Interpretazioni di personalità, ricerca di atmosfera e verità, resa di espressioni e importanza dei dettagli, questa è l'arte dei ritratti. Sguardi si apre con la raffinata galleria di volti noti e meno noti della scena musicale americana di Annie Leibovitz, fotografa della leggendaria rivista Rolling Stone: musicisti rock, country, blues, da B.B. King a Bob Dylan, catturati tra New York, Los Angeles, Texas e Mississipi.

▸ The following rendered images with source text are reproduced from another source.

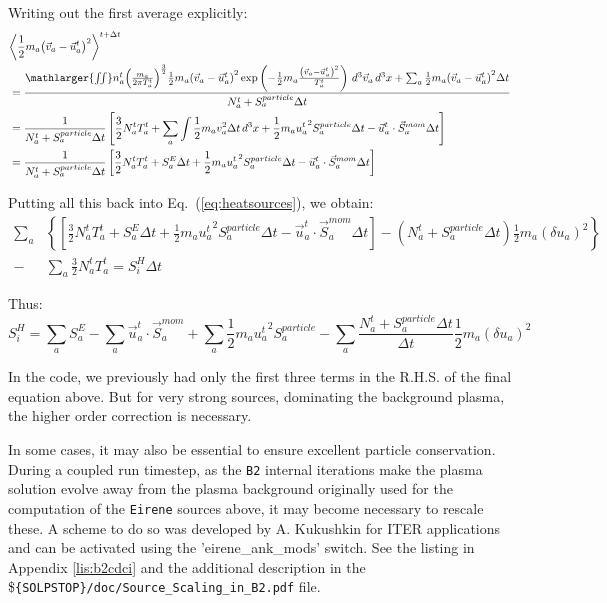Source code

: \documentclass[a4paper,10pt]{report}
\begin{document}
Writing out the first average explicitly:
\begin{align*}
& {\left \langle \frac{1}{2} m_a {\left( \vec{v}_a - \vec{u}_a^t \right)}^2 \right \rangle}^{t+\Delta t} \\
& = \frac{\mathlarger{\iint} n_a^t {\left( \frac{m_a}{2 \pi T_a^t} \right)}^{\frac{3}{2}} \frac{1}{2} m_a
{\left( \vec{v}_a - \vec{u}_a^t \right)}^2 \exp \left( -\frac{1}{2}m_a\frac{{\left( \vec{v}_a - \vec{u}_a^t \right)}^2}{T_a^t} \right) \, d^3 \vec{v}_a \, d^3x
+ \sum_a \frac{1}{2}m_a {\left( \vec{v}_a - \vec{u}_a^t \right)}^2 \Delta t }{N_a^t + S_a^{particle} \Delta t} \\
&= \frac{1}{N_a^t + S_a^{particle} \Delta t} \left[ \frac{3}{2} N_a^t T_a^t + \sum_a \int \frac{1}{2} m_a v_a^2 \Delta t \, d^3x
+ \frac{1}{2}m_a {u_a^t}^2 S_a^{particle} \Delta t - \vec{u}_a^t\cdot\vec{S}_a^{mom} \Delta t \right]
\\
&= \frac{1}{N_a^t + S_a^{particle} \Delta t} \left[ \frac{3}{2} N_a^t T_a^t + S_a^E \Delta t + \frac{1}{2}m_a{u_a^t}^2S_a^{particle} \Delta t - \vec{u}_a^t\cdot\vec{S}_a^{mom} \Delta t \right]
\end{align*}

Putting all this back into Eq.~(\ref{eq:heatsources}), we obtain:
\begin{align*}
\sum_a & \left\{ \left[ \frac{3}{2} N_a^t T_a^t + S_a^E \Delta t + \frac{1}{2}m_a{u_a^t}^2S_a^{particle} \Delta t
- \vec{u}_a^t\cdot\vec{S}_a^{mom} \Delta t \right] -
\left( N_a^t + S_a^{particle} \Delta t \right) \frac{1}{2} m_a {(\delta u_a)}^2 \right\} \\
-& \sum_a \frac{3}{2} N_a^t T_a^t = S_i^H \Delta t
\end{align*}

Thus:
\begin{equation}\label{eq:sources}
S_i^H = \sum_a S_a^E - \sum_a \vec{u}_a^t\cdot\vec{S}_a^{mom} + \sum_a \frac{1}{2} m_a {u_a^t}^2 S_a^{particle} - \sum_a \frac{N_a^t + S_a^{particle} \Delta t}{\Delta t} \frac{1}{2} m_a {(\delta u_a)}^2
\end{equation}

In the code, we previously had only the first three terms in the R.H.S. of the final equation above. But for very strong sources, dominating the background plasma, the higher order correction is necessary.

In some cases, it may also be essential to ensure excellent particle conservation. During a coupled
run timestep, as the {\tt B2} internal iterations make the plasma solution evolve away from the plasma
background originally used for the computation of the {\tt Eirene} sources above, it may become
necessary to rescale these. A scheme to do so was developed by A. Kukushkin for ITER applications \cite{Kukushkin2002PPCF}
and can be activated using the 'eirene\_ank\_mods' switch. See the listing in Appendix \ref{lis:b2cdci}
and the additional description in the \${\tt \{SOLPSTOP\}/doc/Source\_Scaling\_in\_B2.pdf} file.
\end{document}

René Burri è considerato uno dei più grandi fotografi viventi, autore di scatti divenuti icone come un suo celebre Che Guevara. Presentando la retrospettiva di cinquant'anni di immagini di Burri che si sta svolgendo a Milano ("Fotografie 1950-2000", Palazzo dell'Arengario), segnaliamo anche la pubblicazione di un libro a lui dedicato nella neonata collana FotoNote di Contrasto, che in piccoli e ben curati volumi (una sessantina di immagini, testi d'autore e bibliografie aggiornate) raccoglie monografie su fotografi del passato e del presente, nomi consacrati (i primi FotoNote sono dedicati a Capa, Cartier-Bresson, Salgado, Newton) insieme ad altri ugualmente validi ma forse non così conosciuti al di là degli addetti ai lavori.

Racconto del mondo, dal punto di vista del viaggiatore, è The Travel Book di Lonely Planet: 230 paesi, dall'Afghanistan allo Zimbabwe, con brevi testi informativi (le notizie essenziali, le attrattive per il viaggiatore) e 1200 fotografie.

Si viaggia ancora con la Patagonia di Claudio Testa, appassionatissimo fotoamatore e viaggiatore responsabile sulle orme di Sepulveda, Coloane, Soriano, e dei suoi scatti che ci restituiscono respiro e spazi di paesaggi dominati dal vento e dall'assenza.

Con il rigore del suo bianco e nero Giovanni Conte ci porta invece in altrove più prossimi ma anche lontani: l'Algeria sconvolta dal terremoto o la Genova del festival di performance artistiche urbane, le longhouses degli Iban del Borneo malese o le sale dei Centri di permanenza temporanea, visioni dai margini, geografici e sociali, frammenti di diversità.

Lo spazio "1 tema, 5 immagini" ospita il viaggio nel pianeta dell'oro nero petrolio - dal centro dell'impero (che consuma) alle tante periferie (che producono) - di Paolo Woods e quello attorno alla propria stanza di Matilde Montanari che gioca con spazi domestici e privati per produrre composizioni inconsuete create nella normalità del quotidiano.

Le news segnalano l'erudita ricognizione attorno al concetto del bello realizzata dal genio dello scrittore-semiologo Umberto Eco (una "Storia della bellezza" attraverso sculture, dipinti e fotografie, illustrata dalle immagini di centinaia di capolavori di tutti i tempi); la mostra "Canaletto. Il trionfo della veduta" (Roma, Palazzo Giustiniani) - una scelta delle opere più significative di Antonio Canal, detto Canaletto, caso eccezionale nella cultura figurativa del Settecento perché ricrea il genere della veduta; e il progetto inter-frontaliero tra più discipline (fotografia, musica, teatro, danza, poesia) di Morcote nel vicino Canton Ticino. Un libro, una mostra, un evento-workshop, per affinare la propria cultura visiva e incrociare forme di espressione alte e altre.